→ **WHAT NEEDS TO BE DONE**
Your reply should be a faithful copy of the records below, free of pictures.

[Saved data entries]
------------------------------------------------------------------------
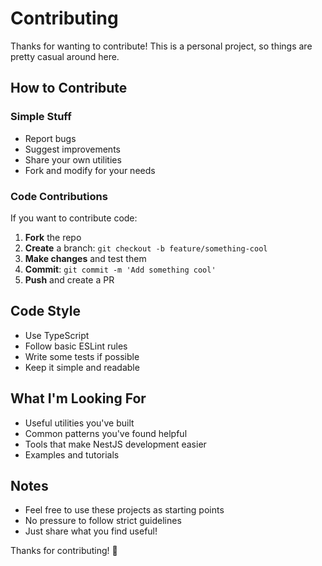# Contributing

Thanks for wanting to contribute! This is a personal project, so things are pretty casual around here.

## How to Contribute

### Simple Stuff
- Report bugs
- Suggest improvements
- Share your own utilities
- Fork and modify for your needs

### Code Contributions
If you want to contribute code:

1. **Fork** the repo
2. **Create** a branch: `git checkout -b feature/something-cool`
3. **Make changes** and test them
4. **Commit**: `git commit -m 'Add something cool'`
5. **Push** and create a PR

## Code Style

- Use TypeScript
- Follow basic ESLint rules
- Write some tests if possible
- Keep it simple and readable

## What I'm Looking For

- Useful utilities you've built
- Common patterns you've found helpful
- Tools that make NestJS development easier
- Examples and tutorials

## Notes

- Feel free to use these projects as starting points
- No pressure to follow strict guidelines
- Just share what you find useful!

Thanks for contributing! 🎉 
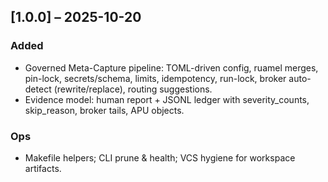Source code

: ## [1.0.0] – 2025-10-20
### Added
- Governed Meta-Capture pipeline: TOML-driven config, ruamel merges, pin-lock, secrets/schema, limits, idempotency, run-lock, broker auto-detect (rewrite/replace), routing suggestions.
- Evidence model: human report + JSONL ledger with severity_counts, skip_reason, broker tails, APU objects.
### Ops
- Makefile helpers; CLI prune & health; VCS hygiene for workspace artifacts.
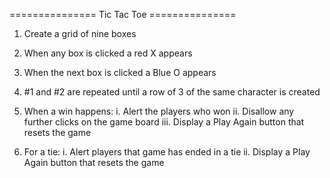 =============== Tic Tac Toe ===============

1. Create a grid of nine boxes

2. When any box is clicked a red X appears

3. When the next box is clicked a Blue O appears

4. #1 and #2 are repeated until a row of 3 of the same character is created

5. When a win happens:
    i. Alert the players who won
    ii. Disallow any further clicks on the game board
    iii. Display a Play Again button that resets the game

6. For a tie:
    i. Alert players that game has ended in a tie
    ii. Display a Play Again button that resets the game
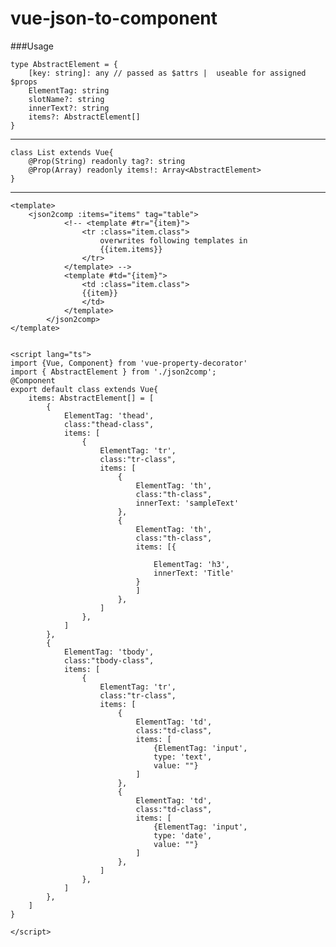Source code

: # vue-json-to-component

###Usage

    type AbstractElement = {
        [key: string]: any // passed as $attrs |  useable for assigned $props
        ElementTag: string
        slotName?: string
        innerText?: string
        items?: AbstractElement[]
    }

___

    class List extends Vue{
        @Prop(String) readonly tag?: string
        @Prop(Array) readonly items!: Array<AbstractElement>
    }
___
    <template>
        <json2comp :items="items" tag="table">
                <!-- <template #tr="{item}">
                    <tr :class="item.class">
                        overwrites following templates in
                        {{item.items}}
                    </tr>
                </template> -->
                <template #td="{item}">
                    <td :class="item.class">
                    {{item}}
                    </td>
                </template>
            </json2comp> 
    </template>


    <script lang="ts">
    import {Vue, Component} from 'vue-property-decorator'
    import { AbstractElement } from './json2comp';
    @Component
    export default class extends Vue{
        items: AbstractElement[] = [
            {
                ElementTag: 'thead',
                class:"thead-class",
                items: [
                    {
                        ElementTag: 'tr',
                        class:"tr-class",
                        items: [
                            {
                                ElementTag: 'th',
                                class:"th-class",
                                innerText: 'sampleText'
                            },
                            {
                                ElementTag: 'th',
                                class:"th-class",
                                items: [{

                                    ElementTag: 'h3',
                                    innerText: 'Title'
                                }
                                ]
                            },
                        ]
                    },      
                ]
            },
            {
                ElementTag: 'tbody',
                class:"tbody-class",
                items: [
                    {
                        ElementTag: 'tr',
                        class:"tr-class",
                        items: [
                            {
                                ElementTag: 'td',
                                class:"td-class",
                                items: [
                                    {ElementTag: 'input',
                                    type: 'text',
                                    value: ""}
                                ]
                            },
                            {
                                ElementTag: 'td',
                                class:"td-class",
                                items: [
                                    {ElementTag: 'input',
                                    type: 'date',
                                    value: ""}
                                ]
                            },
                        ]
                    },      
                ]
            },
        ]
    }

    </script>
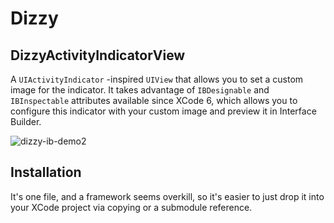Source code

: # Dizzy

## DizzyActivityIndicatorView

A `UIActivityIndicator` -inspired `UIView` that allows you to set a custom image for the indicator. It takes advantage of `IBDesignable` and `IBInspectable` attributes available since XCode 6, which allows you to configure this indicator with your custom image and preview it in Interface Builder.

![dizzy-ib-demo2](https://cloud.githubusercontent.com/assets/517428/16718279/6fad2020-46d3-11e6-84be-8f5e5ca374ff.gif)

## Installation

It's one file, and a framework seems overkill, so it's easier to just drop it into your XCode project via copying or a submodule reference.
------------------------------------------------------------------------
→ **EXERCISE ANSWER**
# Contributing

Thanks for wanting to contribute! This is a personal project, so things are pretty casual around here.

## How to Contribute

### Simple Stuff
- Report bugs
- Suggest improvements
- Share your own utilities
- Fork and modify for your needs

### Code Contributions
If you want to contribute code:

1. **Fork** the repo
2. **Create** a branch: `git checkout -b feature/something-cool`
3. **Make changes** and test them
4. **Commit**: `git commit -m 'Add something cool'`
5. **Push** and create a PR

## Code Style

- Use TypeScript
- Follow basic ESLint rules
- Write some tests if possible
- Keep it simple and readable

## What I'm Looking For

- Useful utilities you've built
- Common patterns you've found helpful
- Tools that make NestJS development easier
- Examples and tutorials

## Notes

- Feel free to use these projects as starting points
- No pressure to follow strict guidelines
- Just share what you find useful!

Thanks for contributing! 🎉 
Source code

: ## [1.0.0] – 2025-10-20
### Added
- Governed Meta-Capture pipeline: TOML-driven config, ruamel merges, pin-lock, secrets/schema, limits, idempotency, run-lock, broker auto-detect (rewrite/replace), routing suggestions.
- Evidence model: human report + JSONL ledger with severity_counts, skip_reason, broker tails, APU objects.
### Ops
- Makefile helpers; CLI prune & health; VCS hygiene for workspace artifacts.
 =============== Tic Tac Toe ===============

1. Create a grid of nine boxes

2. When any box is clicked a red X appears

3. When the next box is clicked a Blue O appears

4. #1 and #2 are repeated until a row of 3 of the same character is created

5. When a win happens:
    i. Alert the players who won
    ii. Disallow any further clicks on the game board
    iii. Display a Play Again button that resets the game

6. For a tie:
    i. Alert players that game has ended in a tie
    ii. Display a Play Again button that resets the game
Source code

: # vue-json-to-component

###Usage

    type AbstractElement = {
        [key: string]: any // passed as $attrs |  useable for assigned $props
        ElementTag: string
        slotName?: string
        innerText?: string
        items?: AbstractElement[]
    }

___

    class List extends Vue{
        @Prop(String) readonly tag?: string
        @Prop(Array) readonly items!: Array<AbstractElement>
    }
___
    <template>
        <json2comp :items="items" tag="table">
                <!-- <template #tr="{item}">
                    <tr :class="item.class">
                        overwrites following templates in
                        {{item.items}}
                    </tr>
                </template> -->
                <template #td="{item}">
                    <td :class="item.class">
                    {{item}}
                    </td>
                </template>
            </json2comp> 
    </template>


    <script lang="ts">
    import {Vue, Component} from 'vue-property-decorator'
    import { AbstractElement } from './json2comp';
    @Component
    export default class extends Vue{
        items: AbstractElement[] = [
            {
                ElementTag: 'thead',
                class:"thead-class",
                items: [
                    {
                        ElementTag: 'tr',
                        class:"tr-class",
                        items: [
                            {
                                ElementTag: 'th',
                                class:"th-class",
                                innerText: 'sampleText'
                            },
                            {
                                ElementTag: 'th',
                                class:"th-class",
                                items: [{

                                    ElementTag: 'h3',
                                    innerText: 'Title'
                                }
                                ]
                            },
                        ]
                    },      
                ]
            },
            {
                ElementTag: 'tbody',
                class:"tbody-class",
                items: [
                    {
                        ElementTag: 'tr',
                        class:"tr-class",
                        items: [
                            {
                                ElementTag: 'td',
                                class:"td-class",
                                items: [
                                    {ElementTag: 'input',
                                    type: 'text',
                                    value: ""}
                                ]
                            },
                            {
                                ElementTag: 'td',
                                class:"td-class",
                                items: [
                                    {ElementTag: 'input',
                                    type: 'date',
                                    value: ""}
                                ]
                            },
                        ]
                    },      
                ]
            },
        ]
    }

    </script>
Source code

: # Dizzy

## DizzyActivityIndicatorView

A `UIActivityIndicator` -inspired `UIView` that allows you to set a custom image for the indicator. It takes advantage of `IBDesignable` and `IBInspectable` attributes available since XCode 6, which allows you to configure this indicator with your custom image and preview it in Interface Builder.

![dizzy-ib-demo2](https://cloud.githubusercontent.com/assets/517428/16718279/6fad2020-46d3-11e6-84be-8f5e5ca374ff.gif)

## Installation

It's one file, and a framework seems overkill, so it's easier to just drop it into your XCode project via copying or a submodule reference.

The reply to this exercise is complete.